══ SOURCE INFORMATION

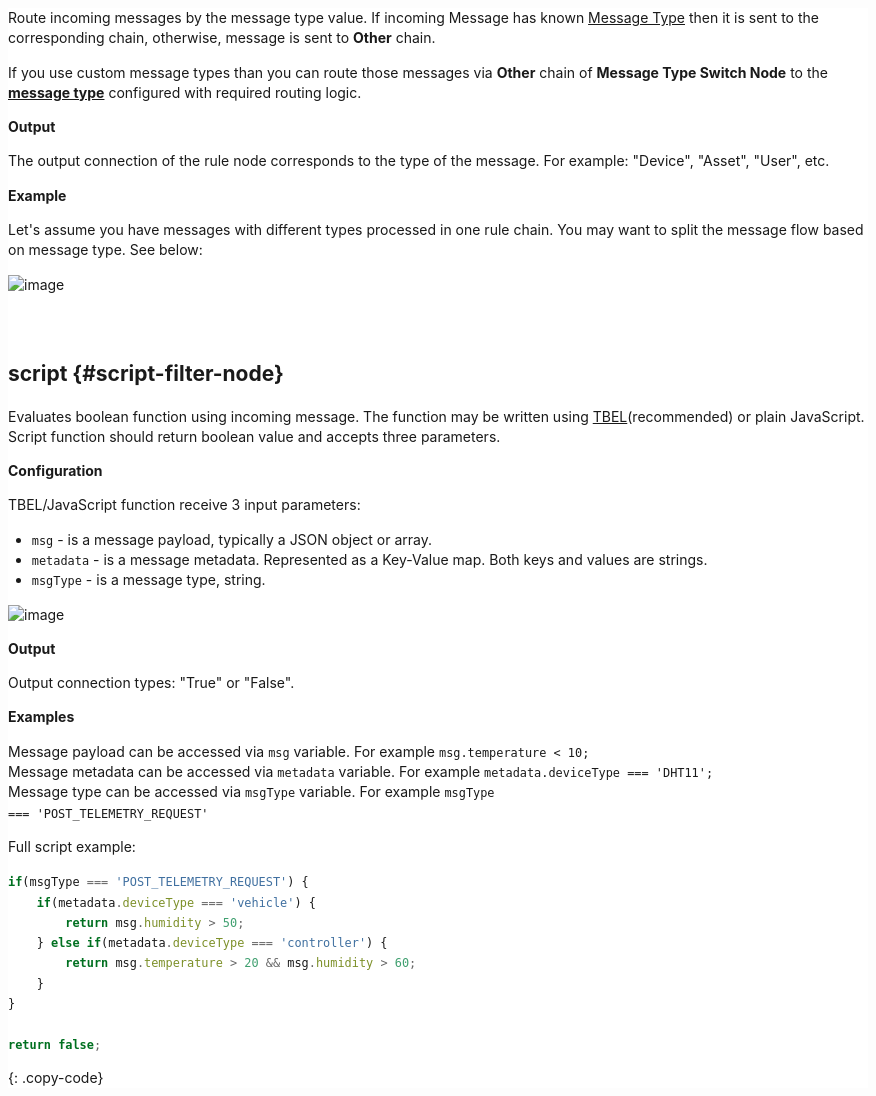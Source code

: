 Route incoming messages by the message type value. 
If incoming Message has known [Message Type](/docs/{{docsPrefix}}user-guide/rule-engine-2-0/overview/#predefined-message-types) 
then it is sent to the corresponding chain, otherwise, message is sent to **Other** chain.

If you use custom message types than you can route those messages via **Other** chain of **Message Type Switch Node** 
to the [**message type**](#message-type) configured with required routing logic.

**Output**

The output connection of the rule node corresponds to the type of the message. For example: "Device", "Asset", "User", etc.

**Example**

Let's assume you have messages with different types processed in one rule chain. 
You may want to split the message flow based on message type.
See below:

![image](https://img.tbqa.cloud/user-guide/rule-engine-2-0/nodes/message-type-switch-chain.png)

<br>

## script {#script-filter-node}

Evaluates boolean function using incoming message. The function may be written using [TBEL](/docs/{{docsPrefix}}user-guide/tbel/)(recommended) or plain JavaScript.  
Script function should return boolean value and accepts three parameters.

**Configuration**

TBEL/JavaScript function receive 3 input parameters: 

- <code>msg</code> - is a message payload, typically a JSON object or array.
- <code>metadata</code> - is a message metadata. Represented as a Key-Value map. Both keys and values are strings.
- <code>msgType</code> - is a message type, string.

![image](https://img.tbqa.cloud/user-guide/rule-engine-2-0/nodes/script-filter-node-configuration.png)

**Output**

Output connection types: "True" or "False".

**Examples**
 
Message payload can be accessed via <code>msg</code> variable. For example <code>msg.temperature < 10;</code><br> 
Message metadata can be accessed via <code>metadata</code> variable. For example <code>metadata.deviceType === 'DHT11';</code><br> 
Message type can be accessed via <code>msgType</code> variable. For example <code>msgType === 'POST_TELEMETRY_REQUEST'</code><br> 

Full script example:

```javascript
if(msgType === 'POST_TELEMETRY_REQUEST') {
    if(metadata.deviceType === 'vehicle') {
        return msg.humidity > 50;
    } else if(metadata.deviceType === 'controller') {
        return msg.temperature > 20 && msg.humidity > 60;
    }
}

return false;
```
{: .copy-code}
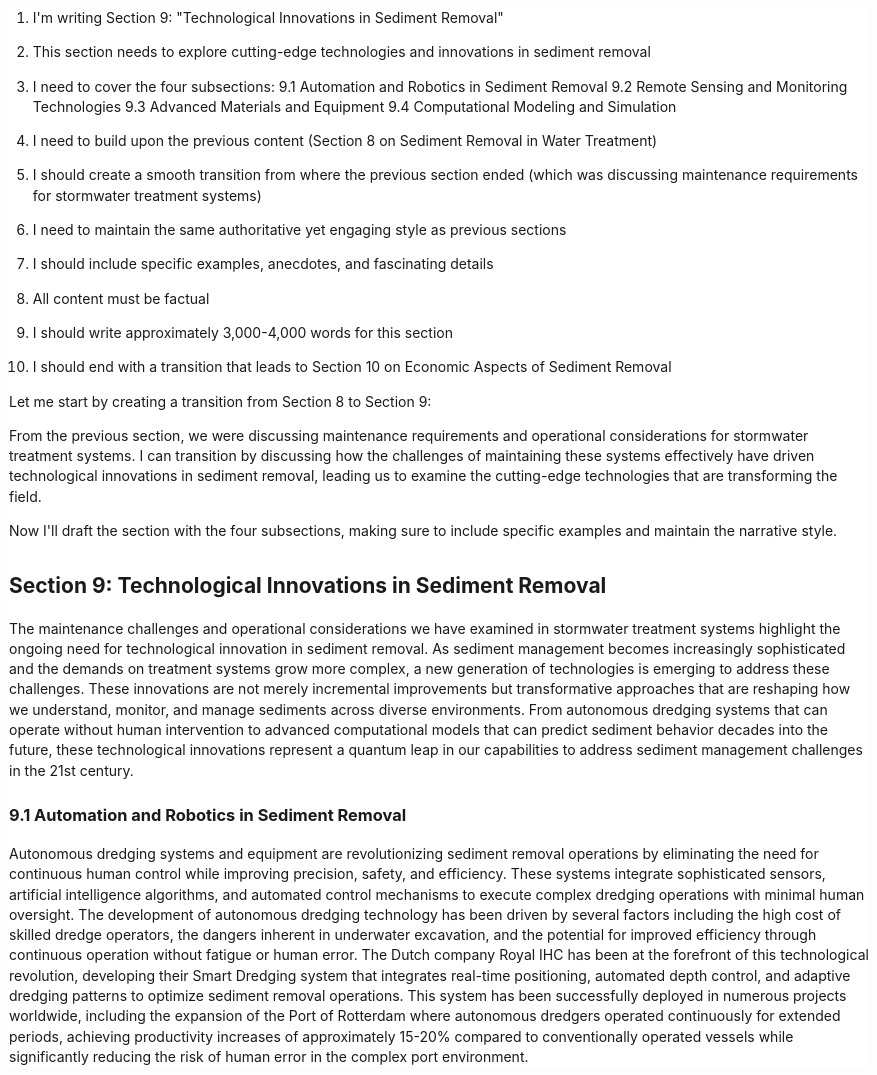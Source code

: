 1. I'm writing Section 9: "Technological Innovations in Sediment Removal"
2. This section needs to explore cutting-edge technologies and innovations in sediment removal
3. I need to cover the four subsections:
   9.1 Automation and Robotics in Sediment Removal
   9.2 Remote Sensing and Monitoring Technologies
   9.3 Advanced Materials and Equipment
   9.4 Computational Modeling and Simulation

4. I need to build upon the previous content (Section 8 on Sediment Removal in Water Treatment)
5. I should create a smooth transition from where the previous section ended (which was discussing maintenance requirements for stormwater treatment systems)
6. I need to maintain the same authoritative yet engaging style as previous sections
7. I should include specific examples, anecdotes, and fascinating details
8. All content must be factual
9. I should write approximately 3,000-4,000 words for this section
10. I should end with a transition that leads to Section 10 on Economic Aspects of Sediment Removal

Let me start by creating a transition from Section 8 to Section 9:

From the previous section, we were discussing maintenance requirements and operational considerations for stormwater treatment systems. I can transition by discussing how the challenges of maintaining these systems effectively have driven technological innovations in sediment removal, leading us to examine the cutting-edge technologies that are transforming the field.

Now I'll draft the section with the four subsections, making sure to include specific examples and maintain the narrative style.

## Section 9: Technological Innovations in Sediment Removal

The maintenance challenges and operational considerations we have examined in stormwater treatment systems highlight the ongoing need for technological innovation in sediment removal. As sediment management becomes increasingly sophisticated and the demands on treatment systems grow more complex, a new generation of technologies is emerging to address these challenges. These innovations are not merely incremental improvements but transformative approaches that are reshaping how we understand, monitor, and manage sediments across diverse environments. From autonomous dredging systems that can operate without human intervention to advanced computational models that can predict sediment behavior decades into the future, these technological innovations represent a quantum leap in our capabilities to address sediment management challenges in the 21st century.

### 9.1 Automation and Robotics in Sediment Removal

Autonomous dredging systems and equipment are revolutionizing sediment removal operations by eliminating the need for continuous human control while improving precision, safety, and efficiency. These systems integrate sophisticated sensors, artificial intelligence algorithms, and automated control mechanisms to execute complex dredging operations with minimal human oversight. The development of autonomous dredging technology has been driven by several factors including the high cost of skilled dredge operators, the dangers inherent in underwater excavation, and the potential for improved efficiency through continuous operation without fatigue or human error. The Dutch company Royal IHC has been at the forefront of this technological revolution, developing their Smart Dredging system that integrates real-time positioning, automated depth control, and adaptive dredging patterns to optimize sediment removal operations. This system has been successfully deployed in numerous projects worldwide, including the expansion of the Port of Rotterdam where autonomous dredgers operated continuously for extended periods, achieving productivity increases of approximately 15-20% compared to conventionally operated vessels while significantly reducing the risk of human error in the complex port environment.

════

* WORK REQUIRED
For the data above, state how many lines contain "Automation"; the number is the whole answer.

* COMPLETED EXERCISE
2